Roma es una ciudad estridente. Marcada con un aire ciertamente triste, como si anduviera perdida en un mar de dudas. Como si todo a su alrededor se hubiera tornado un extraño para ella.
Caminamos entre sus calles y nos encontramos La Forza nova manifiestandose calmadamente, mostrando esvásticas dolorosamente orgullosas. Mientras, los turistas se aglomeran ante las puertas del increíble circo, del increíble coloso. Pagarán 10 euros por viajar al tiempo en el que hombres y leones peleaban por un instante de gloria. Las viejas columnatas se pelean por un segundo de atención ante los escaparates de las nuevas y sofisticadas tiendas de diseñadores con nombres de todo el mundo y procedencia dudosa. Los cocineros extravagantes enseñan su arte con la pasta fresca a los que pasean. Las motos te rozan el aire con movimientos acelerados, sin prisa pero sin pausa, nerviosas, mientras los viandantes se lanzan de cabeza al lago del asfalto esperando cruzarlo de nuevo entre pitidos.

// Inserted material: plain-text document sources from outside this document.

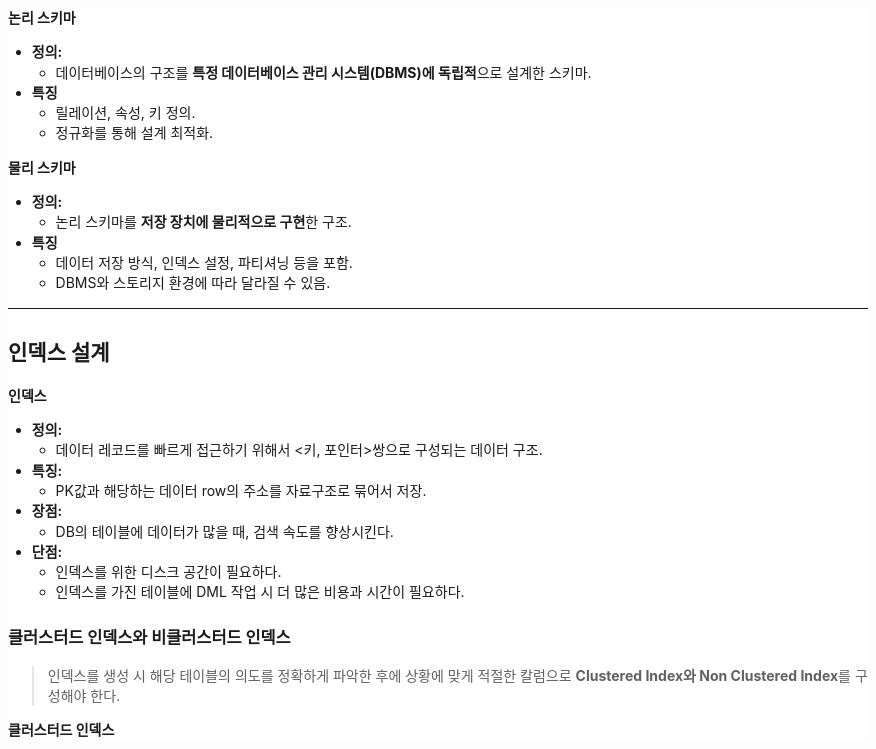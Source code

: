 **논리 스키마**

- **정의:**
    - 데이터베이스의 구조를 **특정 데이터베이스 관리 시스템(DBMS)에 독립적**으로 설계한 스키마.
- **특징**
    - 릴레이션, 속성, 키 정의.
    - 정규화를 통해 설계 최적화.

**물리 스키마**

- **정의:**
    - 논리 스키마를 **저장 장치에 물리적으로 구현**한 구조.
- **특징**
    - 데이터 저장 방식, 인덱스 설정, 파티셔닝 등을 포함.
    - DBMS와 스토리지 환경에 따라 달라질 수 있음.

---

## 인덱스 설계

**인덱스**

- **정의:**
    - 데이터 레코드를 빠르게 접근하기 위해서 <키, 포인터>쌍으로 구성되는 데이터 구조.
- **특징:**
    - PK값과 해당하는 데이터 row의 주소를 자료구조로 묶어서 저장.
- **장점:**
    - DB의 테이블에 데이터가 많을 때, 검색 속도를 향상시킨다.
- **단점:**
    - 인덱스를 위한 디스크 공간이 필요하다.
    - 인덱스를 가진 테이블에 DML 작업 시 더 많은 비용과 시간이 필요하다.

### 클러스터드 인덱스와 비클러스터드 인덱스

> 인덱스를 생성 시 해당 테이블의 의도를 정확하게 파악한 후에 상황에 맞게 적절한 칼럼으로 **Clustered Index와 Non Clustered Index**를 구성해야 한다.
> 

**클러스터드 인덱스**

Las fuentes ennoblecen sus calles, la suciedad se amontona en las ruinas. Las propias ruinas se tornan mas ruinas, mas tristes.
Tengo la impresión de que Roma no sueña, de que Roma no pretende, como Roma siento un conjunto de personas, de edificios, un aglomerado de ardiente vida sin orden en el espacio y sin orden en el tiempo.